In the given figure, the missing angles x and y are both inscribed angles since their vertices are on the circle and their sides are chords of the circle. Both angles ∠CGE and ∠FGD, are central angles. ∠CGE and x have the same intercepted arc, while ∠FGD and y have the same intercepted arc. Therefore, to find the values of x and y, by the inscribed angle theorem, we must get ½ of the measure of the central angles ∠CGE and ∠FGD, respectively.

 For the value of x,

x = ½ ( ∠ CGE )
x = ½ ( 40° )
x = $\frac{40°}{2}$
x = 20°

For the value of y,

y = ½ ( ∠ FGD )
y = ½ ( 45° )
y = $\frac{45°}{2}$
y = 22.5°

Therefore, the value of x is 20 degrees while the value of y is 22.5 degrees.

Example 3

Determine the value of x and y if ∠LVP=46° and ∠PMN=48

Solution:

From the figure, the angles ∠LVP and ∠PMN are both inscribed angles.
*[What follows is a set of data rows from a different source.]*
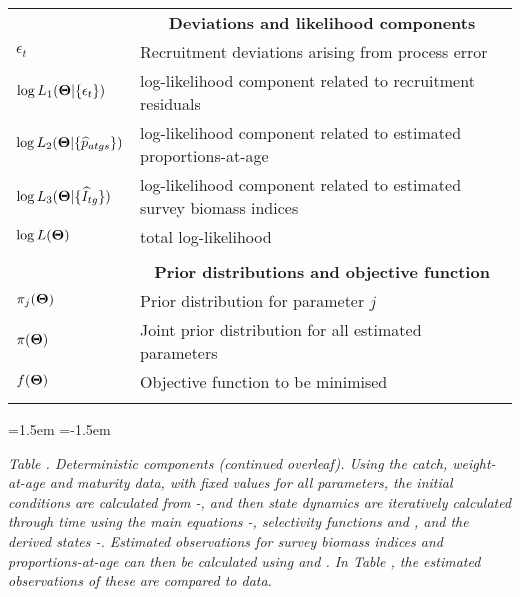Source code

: \begin{tabular}{ll}
\\[-.5ex]
& \multicolumn{1}{c}{{\bf Deviations and likelihood components}} \\
$\epsilon_t$ & Recruitment deviations arising from process error\\
$\log L_1({\bf \Theta} | \{ \epsilon_t \}) $ & log-likelihood component related to recruitment residuals\\
$\log L_2({\bf \Theta} | \{ \widehat{p}_{atgs} \} )$ & log-likelihood component related to estimated proportions-at-age\\
$\log L_3({\bf \Theta} | \{ \widehat{I}_{tg} \} )$ &  log-likelihood component related to estimated survey biomass indices \\
$\log L({\bf \Theta})$ & total log-likelihood \\
\\[-.5ex]
& \multicolumn{1}{c}{{\bf Prior distributions and objective function}} \\
$\pi_j({\bf \Theta})$ & Prior distribution for parameter $j$ \\
$\pi({\bf \Theta})$ & Joint prior distribution for all estimated parameters\\
$f({\bf \Theta})$ & Objective function to be minimised\\
 & \\
\hline
\end{tabular} \newp %





\def\bec{ \begin{center} \hspace{-15ex}}
\def\eec{\end{center} \vspace{-1ex}}

\leftskip=1.5em	   %
\parindent=-1.5em  %

{\it Table . Deterministic components (continued overleaf). Using the catch, weight-at-age and maturity data, with fixed values for all parameters, the initial conditions are calculated from -, and then state dynamics are iteratively calculated through time using the main equations -, selectivity functions  and , and the derived states -. Estimated observations for survey biomass indices and proportions-at-age can then be calculated using  and . In Table , the estimated observations of these are compared to data.}%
We are looking for the value of x and y, which are both central angles. Notice that ∠LVP has the same intercepted arc with x. Also, ∠PMN has the same intercepted arc with y. By inscribed angle theorem, we must double the measurement of the inscribed angles ∠LVP and ∠PMN to get the value of x and y, respectively. Hence, we have,

For the value of x,

x = 2 ( ∠ LVP )
x = 2 ( 46° )
x = 92°

For the value of y, 

y = 2 ( ∠ PMN )
y = 2 ( 48° )
y = 96°

Therefore, x=92° while y=96°.

Example 4

Find the value of x.

Solution:

In the given circle with center K, ∠GTR is an inscribed angle that measures 110°. To get the measure of the central angle ∠GKR, we must multiply the m ∠ GTR by 2. Remember that the measure of a central angle is twice the measure of the inscribed angle if they share the same intercepted arc. Hence,

m ∠ GKR=2 ( m ∠ GTR )
m ∠ GKR=2 ( 110° )
m ∠ GKR = 220°

Let us now equate (4x+60)° to 220° to find the value of x. We have,

4x + 60 = 220
4x = 220 – 60
4x = 160
$\frac{4x}{4}$ = $\frac{160}{4}$
x = 40

Therefore, the value of x is 40.

Example 5

In the illustration below, suppose that ∠TGY = (7x+5)° and ∠TDY=80°, find the value of x. 

Solution:

In the given illustration, ∠TDY is a central angle, while ∠TGY is an inscribed angle. These angles have the same intercepted arc. Hence, by the inscribed angle theorem, the measure of the inscribed angle (∠TGY) is ½ the measure of the central angle (∠TDY). So, we have,

∠TGY = ½ (∠TDY)
∠TGY = ½ ( 80° )
∠TGY = $\frac{80°}{2}$
∠TGY = 40°

Now let us find the value of x since we already know that ∠TGY is equal to 40°. Thus,

7x + 5 = 40
7x = 40 – 5
7x = 35
$\frac{7x}{7}$ = $\frac{35}{7}$
7x = 5

Therefore, the value of x is 5.

Example 6

In the figure below, ∠PON measures 150°. Find the measure of ∠PIN. 

Solution:

∠PON is a central angle in the given figure, while ∠PIN is an inscribed angle. It can also be observed that the points P, I, N, and K form an inscribed quadrilateral.  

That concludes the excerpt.